Although polls leading up to the election assured us an Obama victory, few of us could release the breath we’d been holding for months until the incredible results began flowing in.
Obama’s win is the crest of a wave that has been building for a year and a half across the country. The surge in enthusiasm for politics and a politician will subside as the cold realities of our economic downturn and the limits of what one administration can do settle in. However, this democratic surge should not conceal the underlying changes in the American electorate that allowed Obama to gain the White House.
Youth To Power
Over half of registered young voters cast their ballot, nearing the historic record of 55% set in 1972.
Who did they vote for? Voters under 30 picked Barack Obama over John McCain by a 2-1 margin. There has never been such a dramatic difference between the preferences of older voters and younger voters since such things were recorded.
There are some other great stats on youth turnout here, but one that caught my eye was that young voters in states with a high campaign presence turned out at a higher rate than voters who lived in "battleground" states that weren’t targeted. This means that when you reach out to young voters, they respond. Obama’s campaign had an unprecedented level of direct contact with young voters through their registration efforts, email and text message communication, and the traditional calls and knocks.
And guess what? Voting’s a habit, and there’s no better predictor of future voting than voting in the previous election. Republicans, welcome to the new America.
A Voice For Cities
While Americans continue to collect in dense urban and suburban areas, fleeing collapsed rural economies to centers of new technology and growth, America’s presidency has not paralleled this shift.
Campaigns at the national level continue to act as though there is a balance between urban and rural populations, and that suburbs consist of 1950’s style white picket fences and apple pies on the windowsill. In reality, nearly 80% of Americans live in or very near an urban area.
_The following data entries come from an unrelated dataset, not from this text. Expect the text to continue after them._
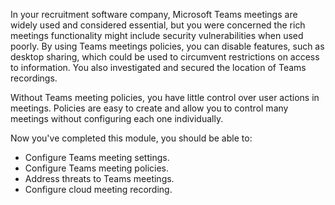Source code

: In your recruitment software company, Microsoft Teams meetings are widely used and considered essential, but you were concerned the rich meetings functionality might include security vulnerabilities when used poorly. By using Teams meetings policies, you can disable features, such as desktop sharing, which could be used to circumvent restrictions on access to information. You also investigated and secured the location of Teams recordings.

Without Teams meeting policies, you have little control over user actions in meetings. Policies are easy to create and allow you to control many meetings without configuring each one individually.

Now you've completed this module, you should be able to:

- Configure Teams meeting settings.
- Configure Teams meeting policies.
- Address threats to Teams meetings.
- Configure cloud meeting recording.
Presidents W. Bush and Clinton embraced their small town rural roots, no matter how tenuous, playing them to their advantage. In Clinton’s case, his smooth drawl was a powerful weapon compared to George Senior’s patrician New England nasal twang.
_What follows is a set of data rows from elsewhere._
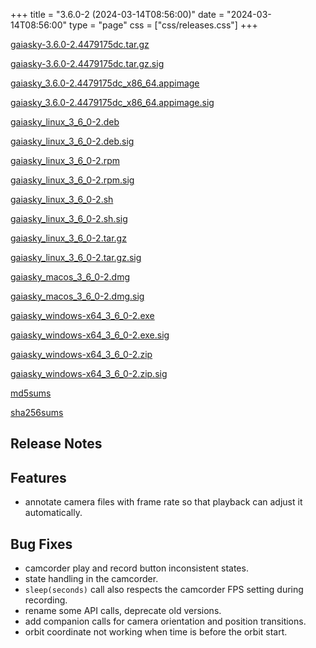 +++
title = "3.6.0-2 (2024-03-14T08:56:00)"
date = "2024-03-14T08:56:00"
type = "page"
css = ["css/releases.css"]
+++

<section class="download-links">

<div class="package">

[gaiasky-3.6.0-2.4479175dc.tar.gz](https://gaia.ari.uni-heidelberg.de/gaiasky/releases/3.6.0-2.4479175dc/gaiasky-3.6.0-2.4479175dc.tar.gz)

</div>
<div class="signature">

[gaiasky-3.6.0-2.4479175dc.tar.gz.sig](https://gaia.ari.uni-heidelberg.de/gaiasky/releases/3.6.0-2.4479175dc/gaiasky-3.6.0-2.4479175dc.tar.gz.sig)

</div>
<div class="package">

[gaiasky_3.6.0-2.4479175dc_x86_64.appimage](https://gaia.ari.uni-heidelberg.de/gaiasky/releases/3.6.0-2.4479175dc/gaiasky_3.6.0-2.4479175dc_x86_64.appimage)

</div>
<div class="signature">

[gaiasky_3.6.0-2.4479175dc_x86_64.appimage.sig](https://gaia.ari.uni-heidelberg.de/gaiasky/releases/3.6.0-2.4479175dc/gaiasky_3.6.0-2.4479175dc_x86_64.appimage.sig)

</div>
<div class="package">

[gaiasky_linux_3_6_0-2.deb](https://gaia.ari.uni-heidelberg.de/gaiasky/releases/3.6.0-2.4479175dc/gaiasky_linux_3_6_0-2.deb)

</div>
<div class="signature">

[gaiasky_linux_3_6_0-2.deb.sig](https://gaia.ari.uni-heidelberg.de/gaiasky/releases/3.6.0-2.4479175dc/gaiasky_linux_3_6_0-2.deb.sig)

</div>
<div class="package">

[gaiasky_linux_3_6_0-2.rpm](https://gaia.ari.uni-heidelberg.de/gaiasky/releases/3.6.0-2.4479175dc/gaiasky_linux_3_6_0-2.rpm)

</div>
<div class="signature">

[gaiasky_linux_3_6_0-2.rpm.sig](https://gaia.ari.uni-heidelberg.de/gaiasky/releases/3.6.0-2.4479175dc/gaiasky_linux_3_6_0-2.rpm.sig)

</div>
<div class="package">

[gaiasky_linux_3_6_0-2.sh](https://gaia.ari.uni-heidelberg.de/gaiasky/releases/3.6.0-2.4479175dc/gaiasky_linux_3_6_0-2.sh)

</div>
<div class="signature">

[gaiasky_linux_3_6_0-2.sh.sig](https://gaia.ari.uni-heidelberg.de/gaiasky/releases/3.6.0-2.4479175dc/gaiasky_linux_3_6_0-2.sh.sig)

</div>
<div class="package">

[gaiasky_linux_3_6_0-2.tar.gz](https://gaia.ari.uni-heidelberg.de/gaiasky/releases/3.6.0-2.4479175dc/gaiasky_linux_3_6_0-2.tar.gz)

</div>
<div class="signature">

[gaiasky_linux_3_6_0-2.tar.gz.sig](https://gaia.ari.uni-heidelberg.de/gaiasky/releases/3.6.0-2.4479175dc/gaiasky_linux_3_6_0-2.tar.gz.sig)

</div>
<div class="package">

[gaiasky_macos_3_6_0-2.dmg](https://gaia.ari.uni-heidelberg.de/gaiasky/releases/3.6.0-2.4479175dc/gaiasky_macos_3_6_0-2.dmg)

</div>
<div class="signature">

[gaiasky_macos_3_6_0-2.dmg.sig](https://gaia.ari.uni-heidelberg.de/gaiasky/releases/3.6.0-2.4479175dc/gaiasky_macos_3_6_0-2.dmg.sig)

</div>
<div class="package">

[gaiasky_windows-x64_3_6_0-2.exe](https://gaia.ari.uni-heidelberg.de/gaiasky/releases/3.6.0-2.4479175dc/gaiasky_windows-x64_3_6_0-2.exe)

</div>
<div class="signature">

[gaiasky_windows-x64_3_6_0-2.exe.sig](https://gaia.ari.uni-heidelberg.de/gaiasky/releases/3.6.0-2.4479175dc/gaiasky_windows-x64_3_6_0-2.exe.sig)

</div>
<div class="package">

[gaiasky_windows-x64_3_6_0-2.zip](https://gaia.ari.uni-heidelberg.de/gaiasky/releases/3.6.0-2.4479175dc/gaiasky_windows-x64_3_6_0-2.zip)

</div>
<div class="signature">

[gaiasky_windows-x64_3_6_0-2.zip.sig](https://gaia.ari.uni-heidelberg.de/gaiasky/releases/3.6.0-2.4479175dc/gaiasky_windows-x64_3_6_0-2.zip.sig)

</div>
<div class="package">

[md5sums](https://gaia.ari.uni-heidelberg.de/gaiasky/releases/3.6.0-2.4479175dc/md5sums)

</div>
<div class="package">

[sha256sums](https://gaia.ari.uni-heidelberg.de/gaiasky/releases/3.6.0-2.4479175dc/sha256sums)

</div>


</section>

<section class="release-notes">

# Release Notes


## Features
- annotate camera files with frame rate so that playback can adjust it automatically. 

## Bug Fixes
- camcorder play and record button inconsistent states.
- state handling in the camcorder.
- `sleep(seconds)` call also respects the camcorder FPS setting during recording.
- rename some API calls, deprecate old versions.
- add companion calls for camera orientation and position transitions.
- orbit coordinate not working when time is before the orbit start.

</section>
But Barack Obama will be a voice for cities. Although raised in Hawaii, he found a home in Chicago and New York’s jam-packed neighborhood furnaces that meld diverse cultures; the so-called "melting pot." Barack Obama has taken subways in Manhattan, stood frozen on Chicago’s South Side El platforms, and no doubt knows the pain of cabs passing him by due to the color of his skin.
With less than 2% of Americans employed in the rural agricultural economy, it’s important for our President to understand the source of jobs and wealth: our cities. Without investment in infrastructure, from roads and trains to high speed internet, our economy can not grow. We’ve seen the effects of an administration that refuses to invest in our country over the last eight years- jobs bleeding overseas, the disintegration of urban infrastructure, and the plummeting quality of education and health care.
World Class Education
Obama broke down the doors of institutions that long served merely as conduits of power from one generation of the privileged class to the next. George W. Bush was one of those "legacy" students, using his family’s name and fortune to secure a spot among the mediocre elite. He has now secured a different legacy for himself in history, of which the pithy "Worst President Ever" provides an efficient summary.
Our next president will understand that education is a tool to achieve success, not just a sign of success. This understanding will shape policy that directs more resources into the struggling communities that need it, not the affluent schools that succeed already.
Our nation is doomed to fail if we do not make the fundamentals of success available to all Americans- solid education, guaranteed health care, legal equality for all, and a sound structure for business both big and small.
I do not expect Barack Obama to fundamentally change the country or the world in his time as President- that’s up to us. But I do expect that he will provide the strategic nudges in every policy area that will allow this country to head back towards the path that we’ve always hoped, always dreamed, that it was on.